Scrambled Tacos

Prep: 10 minutes Cook: 15 minutes


By Timaree Hagenburger, MPH, RD, EP-c
Not only are these super tasty, they are also extremely economical and once made, will last in the fridge for several days and be enough to fill 20 tacos! Then, a satisfying meal can be ready in less than 5 minutes, any time of day! If you are a more traditional breakfast eater, make a batch of the filling and enjoy these at lunch or dinner.


  • 3/4 cup red onion, thinly sliced or finely diced
  • 1 tbsp garlic, minced or pressed
  • 1 large carrot, finely grated
  • 10 ounces kale, fresh or frozen, finely chopped
  • 15 ounces organic tofu, extra firm, water packed, not silken
  • 1/2 tsp turmeric powder
  • 1/2 tsp black pepper, ground
  • 1/2 tsp sea salt, optional
  • 2 tbsp nutritional yeast flakes, optional
  • 12 ounce jar salsa
  • 1 1/2 cups black beans, cooked (or 15 ounce can of black beans, rinsed)


Drain tofu from package, wrap in a clean dish towel or paper towels, and press out extra water. Transfer to a medium sized bowl, mash with a fork until crumbly, mix in turmeric, salt, pepper and nutritional yeast.

Heat pan over medium high and add the red onion, cooking until softened and lightly brown, 3-5 minutes. Add garlic and carrot, cook for 1-2 minutes, add chopped kale and cook for another 3-5 minutes.

Add tofu mixture, salsa, and black beans to veggies and cook for a few minutes until heated through and any extra liquid in pan has evaporated.

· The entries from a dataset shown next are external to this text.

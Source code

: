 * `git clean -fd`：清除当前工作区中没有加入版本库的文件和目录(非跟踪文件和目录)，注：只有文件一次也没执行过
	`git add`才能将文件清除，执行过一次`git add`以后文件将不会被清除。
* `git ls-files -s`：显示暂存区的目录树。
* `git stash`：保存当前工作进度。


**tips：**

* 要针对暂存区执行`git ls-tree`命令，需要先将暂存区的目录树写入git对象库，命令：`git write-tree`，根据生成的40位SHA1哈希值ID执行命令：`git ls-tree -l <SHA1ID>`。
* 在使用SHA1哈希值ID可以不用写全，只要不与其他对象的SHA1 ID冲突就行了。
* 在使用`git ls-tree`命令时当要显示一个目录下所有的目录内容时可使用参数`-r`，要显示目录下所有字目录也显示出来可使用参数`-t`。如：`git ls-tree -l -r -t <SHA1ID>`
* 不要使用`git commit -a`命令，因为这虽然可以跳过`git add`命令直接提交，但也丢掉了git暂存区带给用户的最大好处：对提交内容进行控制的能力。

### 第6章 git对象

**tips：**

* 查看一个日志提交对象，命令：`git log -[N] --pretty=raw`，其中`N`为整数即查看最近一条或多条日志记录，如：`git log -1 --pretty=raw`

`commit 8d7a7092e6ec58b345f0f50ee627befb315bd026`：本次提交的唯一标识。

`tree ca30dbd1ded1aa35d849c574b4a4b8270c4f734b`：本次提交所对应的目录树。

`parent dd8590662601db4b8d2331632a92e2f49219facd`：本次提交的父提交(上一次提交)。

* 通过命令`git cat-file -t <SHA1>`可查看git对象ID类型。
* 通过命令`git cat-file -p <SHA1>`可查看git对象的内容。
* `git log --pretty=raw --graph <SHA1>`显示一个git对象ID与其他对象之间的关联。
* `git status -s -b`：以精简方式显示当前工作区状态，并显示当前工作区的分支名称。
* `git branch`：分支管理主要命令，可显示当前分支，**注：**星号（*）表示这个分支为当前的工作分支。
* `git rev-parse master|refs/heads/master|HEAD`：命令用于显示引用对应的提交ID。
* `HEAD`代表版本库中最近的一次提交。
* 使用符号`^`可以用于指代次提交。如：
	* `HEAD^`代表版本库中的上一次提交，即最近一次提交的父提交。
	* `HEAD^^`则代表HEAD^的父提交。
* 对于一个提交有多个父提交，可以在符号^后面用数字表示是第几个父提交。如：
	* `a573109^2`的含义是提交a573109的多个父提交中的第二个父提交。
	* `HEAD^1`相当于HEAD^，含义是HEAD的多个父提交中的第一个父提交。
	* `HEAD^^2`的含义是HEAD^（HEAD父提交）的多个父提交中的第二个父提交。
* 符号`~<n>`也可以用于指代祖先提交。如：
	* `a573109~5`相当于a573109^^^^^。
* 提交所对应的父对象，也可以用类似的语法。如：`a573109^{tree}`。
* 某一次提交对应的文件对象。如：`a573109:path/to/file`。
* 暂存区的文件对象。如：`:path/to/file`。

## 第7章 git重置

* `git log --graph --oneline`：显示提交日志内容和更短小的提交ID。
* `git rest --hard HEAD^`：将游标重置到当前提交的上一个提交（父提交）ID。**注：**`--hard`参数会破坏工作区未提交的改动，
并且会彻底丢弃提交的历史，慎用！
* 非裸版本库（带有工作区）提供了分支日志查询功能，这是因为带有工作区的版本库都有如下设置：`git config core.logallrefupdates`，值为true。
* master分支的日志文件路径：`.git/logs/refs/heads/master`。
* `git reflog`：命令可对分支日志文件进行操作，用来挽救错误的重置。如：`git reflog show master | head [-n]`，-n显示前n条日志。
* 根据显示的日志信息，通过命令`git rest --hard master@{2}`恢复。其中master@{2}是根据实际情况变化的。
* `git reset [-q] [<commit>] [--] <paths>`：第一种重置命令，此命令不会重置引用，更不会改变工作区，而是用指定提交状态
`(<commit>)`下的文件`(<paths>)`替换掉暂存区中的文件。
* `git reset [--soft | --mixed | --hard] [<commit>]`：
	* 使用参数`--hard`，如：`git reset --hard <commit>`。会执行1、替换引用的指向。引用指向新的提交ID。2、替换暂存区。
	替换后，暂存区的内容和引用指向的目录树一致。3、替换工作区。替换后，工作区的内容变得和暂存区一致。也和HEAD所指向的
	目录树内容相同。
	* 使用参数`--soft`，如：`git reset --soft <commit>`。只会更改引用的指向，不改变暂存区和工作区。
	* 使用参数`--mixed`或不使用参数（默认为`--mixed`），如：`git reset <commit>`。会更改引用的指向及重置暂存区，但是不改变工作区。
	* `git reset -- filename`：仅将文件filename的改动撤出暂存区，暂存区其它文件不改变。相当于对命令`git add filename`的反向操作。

Optional, but wonderful toppings: avocado, cilantro, purple cabbage (finely sliced), hot sauce, salsa, pico de gallo, squeeze of fresh lime juice.

Hints: Buy refrigerated tofu either packed in water in a plastic tub or vacuum sealed. Do not use tofu labeled "silken" for this recipe, which is most often sold in a shelf stable aseptic carton/box, (think juice box).

Use a variety of chopped leafy greens: kale, collard greens, spinach, mustard greens or chard. Frozen chopped greens (unthawed) can be pulsed in the food processor without turning into a liquid.

Serve on crisp romaine lettuce leaves for an alternative to tortillas.